An ode to the Indiana Pacers' persistent relevance
Indiana is not a glamour franchise and has never won an NBA championship. But they always find a way to the top levels of the league.
Good morning. Let’s basketball.
Tranquility After the Storm; Erik Bodom; 1871
The Indiana Pacers are back in the Eastern Conference Finals, exactly a decade after their last visit. These two things are true of the Pacers: they are one of 10 NBA franchises to never win a championship and they are one of the most consistently competitive teams in the league.
The Pacers under Herb Simon famously do not tank due to existing in a relatively small market in a basketball-crazed state with a bottom line that relies heavily on gate receipts. Given the NBA’s perverse incentives when it comes to the draft, it’s remarkable that the Pacers have found a way to return again and again to the top tiers of the league while almost never picking in the top five.
This year’s achievement marks the fourth consecutive decade the Pacers have made at least the conference finals. Maybe that doesn’t seem like some sort of achievement. But the list of teams with at least one conference finals appearance in each of the 1990s, 2000s, 2010s and 2020s is relatively short: it’s the Pacers, Heat and Lakers (who have made it that far in every decade since the 1940s).
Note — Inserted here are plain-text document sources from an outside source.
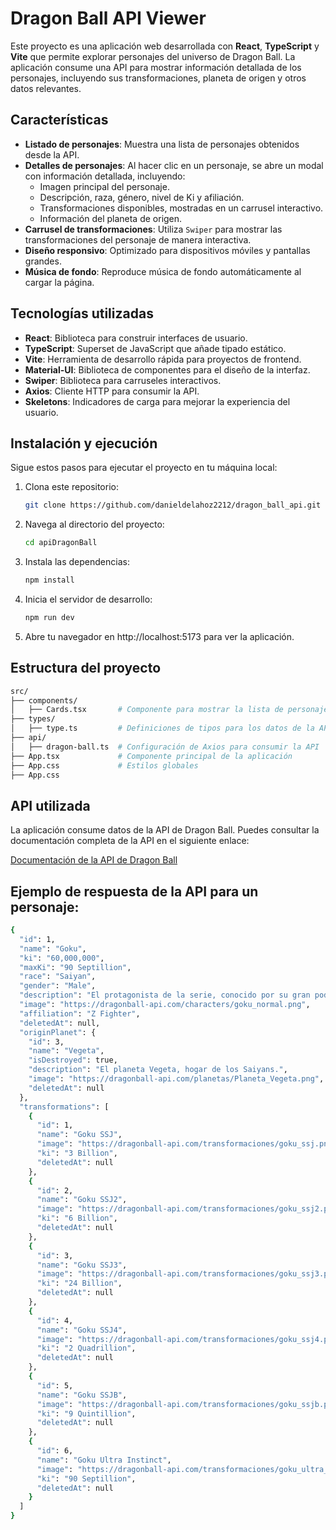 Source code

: # Dragon Ball API Viewer

Este proyecto es una aplicación web desarrollada con **React**, **TypeScript** y **Vite** que permite explorar personajes del universo de Dragon Ball. La aplicación consume una API para mostrar información detallada de los personajes, incluyendo sus transformaciones, planeta de origen y otros datos relevantes.

## Características

- **Listado de personajes**: Muestra una lista de personajes obtenidos desde la API.
- **Detalles de personajes**: Al hacer clic en un personaje, se abre un modal con información detallada, incluyendo:
  - Imagen principal del personaje.
  - Descripción, raza, género, nivel de Ki y afiliación.
  - Transformaciones disponibles, mostradas en un carrusel interactivo.
  - Información del planeta de origen.
- **Carrusel de transformaciones**: Utiliza `Swiper` para mostrar las transformaciones del personaje de manera interactiva.
- **Diseño responsivo**: Optimizado para dispositivos móviles y pantallas grandes.
- **Música de fondo**: Reproduce música de fondo automáticamente al cargar la página.

## Tecnologías utilizadas

- **React**: Biblioteca para construir interfaces de usuario.
- **TypeScript**: Superset de JavaScript que añade tipado estático.
- **Vite**: Herramienta de desarrollo rápida para proyectos de frontend.
- **Material-UI**: Biblioteca de componentes para el diseño de la interfaz.
- **Swiper**: Biblioteca para carruseles interactivos.
- **Axios**: Cliente HTTP para consumir la API.
- **Skeletons**: Indicadores de carga para mejorar la experiencia del usuario.

## Instalación y ejecución

Sigue estos pasos para ejecutar el proyecto en tu máquina local:

1. Clona este repositorio:

   ```bash
   git clone https://github.com/danieldelahoz2212/dragon_ball_api.git

   ```

2. Navega al directorio del proyecto:

   ```bash
   cd apiDragonBall

   ```

3. Instala las dependencias:

   ```bash
   npm install

   ```

4. Inicia el servidor de desarrollo:

   ```bash
   npm run dev

   ```

5. Abre tu navegador en http://localhost:5173 para ver la aplicación.

## Estructura del proyecto

```bash
src/
├── components/
│   ├── Cards.tsx       # Componente para mostrar la lista de personajes
├── types/
│   ├── type.ts         # Definiciones de tipos para los datos de la API
├── api/
│   ├── dragon-ball.ts  # Configuración de Axios para consumir la API
├── App.tsx             # Componente principal de la aplicación
├── App.css             # Estilos globales
├── App.css
```

## API utilizada

La aplicación consume datos de la API de Dragon Ball. Puedes consultar la documentación completa de la API en el siguiente enlace:

[Documentación de la API de Dragon Ball](https://web.dragonball-api.com/documentation)

## Ejemplo de respuesta de la API para un personaje:

```bash
{
  "id": 1,
  "name": "Goku",
  "ki": "60,000,000",
  "maxKi": "90 Septillion",
  "race": "Saiyan",
  "gender": "Male",
  "description": "El protagonista de la serie, conocido por su gran poder y espíritu de lucha.",
  "image": "https://dragonball-api.com/characters/goku_normal.png",
  "affiliation": "Z Fighter",
  "deletedAt": null,
  "originPlanet": {
    "id": 3,
    "name": "Vegeta",
    "isDestroyed": true,
    "description": "El planeta Vegeta, hogar de los Saiyans.",
    "image": "https://dragonball-api.com/planetas/Planeta_Vegeta.png",
    "deletedAt": null
  },
  "transformations": [
    {
      "id": 1,
      "name": "Goku SSJ",
      "image": "https://dragonball-api.com/transformaciones/goku_ssj.png",
      "ki": "3 Billion",
      "deletedAt": null
    },
    {
      "id": 2,
      "name": "Goku SSJ2",
      "image": "https://dragonball-api.com/transformaciones/goku_ssj2.png",
      "ki": "6 Billion",
      "deletedAt": null
    },
    {
      "id": 3,
      "name": "Goku SSJ3",
      "image": "https://dragonball-api.com/transformaciones/goku_ssj3.png",
      "ki": "24 Billion",
      "deletedAt": null
    },
    {
      "id": 4,
      "name": "Goku SSJ4",
      "image": "https://dragonball-api.com/transformaciones/goku_ssj4.png",
      "ki": "2 Quadrillion",
      "deletedAt": null
    },
    {
      "id": 5,
      "name": "Goku SSJB",
      "image": "https://dragonball-api.com/transformaciones/goku_ssjb.png",
      "ki": "9 Quintillion",
      "deletedAt": null
    },
    {
      "id": 6,
      "name": "Goku Ultra Instinct",
      "image": "https://dragonball-api.com/transformaciones/goku_ultra_instinct.png",
      "ki": "90 Septillion",
      "deletedAt": null
    }
  ]
}
```
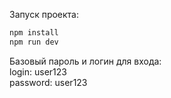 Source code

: Запуск проекта:

```sh
npm install
npm run dev
```

Базовый пароль и логин для входа:  
login: user123  
password: user123
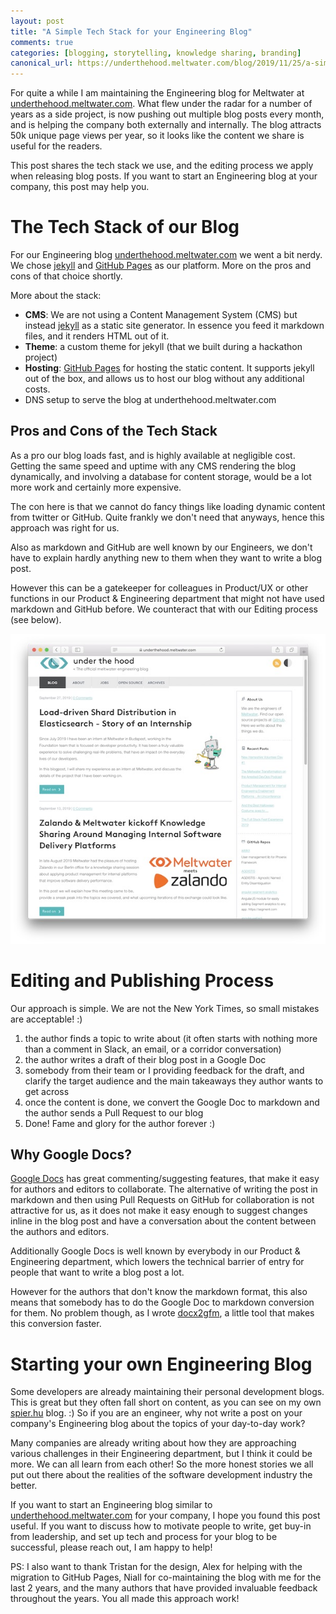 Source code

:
 ```yaml
---
layout: post
title: "A Simple Tech Stack for your Engineering Blog"
comments: true
categories: [blogging, storytelling, knowledge sharing, branding]
canonical_url: https://underthehood.meltwater.com/blog/2019/11/25/a-simple-tech-stack-for-your-engineering-blog/
---
```


For quite a while I am maintaining the Engineering blog for Meltwater at [underthehood.meltwater.com][uth]. What flew under the radar for a number of years as a side project, is now pushing out multiple blog posts every month, and is helping the company both externally and internally. The blog attracts 50k unique page views per year, so it looks like the content we share is useful for the readers.

This post shares the tech stack we use, and the editing process we apply when releasing blog posts. If you want to start an Engineering blog at your company, this post may help you.

<!-- more -->

# The Tech Stack of our Blog

For our Engineering blog [underthehood.meltwater.com][uth] we went a bit nerdy. We chose [jekyll][jekyll] and [GitHub Pages][ghpages] as our platform. More on the pros and cons of that choice shortly.

More about the stack:

* **CMS**: We are not using a Content Management System (CMS) but instead [jekyll][jekyll] as a static site generator. In essence you feed it markdown files, and it renders HTML out of it.
* **Theme**: a custom theme for jekyll (that we built during a hackathon project)
* **Hosting**: [GitHub Pages][ghpages] for hosting the static content. It supports jekyll out of the box, and allows us to host our blog without any additional costs.
* DNS setup to serve the blog at underthehood.meltwater.com

## Pros and Cons of the Tech Stack

As a pro our blog loads fast, and is highly available at negligible cost. Getting the same speed and uptime with any CMS rendering the blog dynamically, and involving a database for content storage, would be a lot more work and certainly more expensive.

The con here is that we cannot do fancy things like loading dynamic content from twitter or GitHub. Quite frankly we don't need that anyways, hence this approach was right for us.

Also as markdown and GitHub are well known by our Engineers, we don't have to explain hardly anything new to them when they want to write a blog post. 

However this can be a gatekeeper for colleagues in Product/UX or other functions in our Product & Engineering department that might not have used markdown and GitHub before. We counteract that with our Editing process (see below).

<a href="https://underthehood.meltwater.com">
	<img class="center no-border" src="/images/uth-snapshot-2019-11-19.jpg" title="underthehood.meltwater.com"></a>

# Editing and Publishing Process

Our approach is simple. We are not the New York Times, so small mistakes are acceptable! :)

1. the author finds a topic to write about (it often starts with nothing more than a comment in Slack, an email, or a corridor conversation)
1. the author writes a draft of their blog post in a Google Doc
1. somebody from their team or I providing feedback for the draft, and clarify the target audience and the main takeaways they author wants to get across 
1. once the content is done, we convert the Google Doc to markdown and the author sends a Pull Request to our blog
1. Done! Fame and glory for the author forever :)

## Why Google Docs?

[Google Docs][gdocs] has great commenting/suggesting features, that make it easy for authors and editors to collaborate. The alternative of writing the post in markdown and then using Pull Requests on GitHub for collaboration is not attractive for us, as it does not make it easy enough to suggest changes inline in the blog post and have a conversation about the content between the authors and editors.

Additionally Google Docs is well known by everybody in our Product & Engineering department, which lowers the technical barrier of entry for people that want to write a blog post a lot. 

However for the authors that don't know the markdown format, this also means that somebody has to do the Google Doc to markdown conversion for them. No problem though, as I wrote [docx2gfm][docx2gfm], a little tool that makes this conversion faster.

# Starting your own Engineering Blog

Some developers are already maintaining their personal development blogs. This is great but they often fall short on content, as you can see on my own [spier.hu][spier.hu] blog. :) So if you are an engineer, why not write a post on your company's Engineering blog about the topics of your day-to-day work?

Many companies are already writing about how they are approaching various challenges in their Engineering department, but I think it could be more. We can all learn from each other! So the more honest stories we all put out there about the realities of the software development industry the better.

If you want to start an Engineering blog similar to [underthehood.meltwater.com][uth] for your company, I hope you found this post useful. If you want to discuss how to motivate people to write, get buy-in from leadership, and set up tech and process for your blog to be successful, please reach out, I am happy to help! 

PS: I also want to thank Tristan for the design, Alex for helping with the migration to GitHub Pages, Niall for co-maintaining the blog with me for the last 2 years, and the many authors that have provided invaluable feedback throughout the years. You all made this approach work!

[uth]: https://underthehood.meltwater.com
[jekyll]: https://jekyllrb.com
[ghpages]: http://pages.github.com
[gdocs]: https://www.google.com/docs/about/
[docx2gfm]: https://github.com/spier/docx2gfm
[spier.hu]: http://spier.hu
Making it to the final four of the NBA is a massive achievement, even if it’s not quite the exclusive domain of truly, sustainably excellent teams. (Hello, 2021 Atlanta Hawks.) Certainly, if you’re a fan of a team that makes it to the conference finals, you’re having a great time following your basketball team. Success is way more than than the struggle bus of one of these teams that has never made the conference finals. (Hello, dear fans of the Pelicans and Hornets.)
The Pacers haven’t had a parade since joining the NBA. And yet the Pacers are usually pretty good, sometimes really good and rarely straight-up mediocre for more than a few years at a time.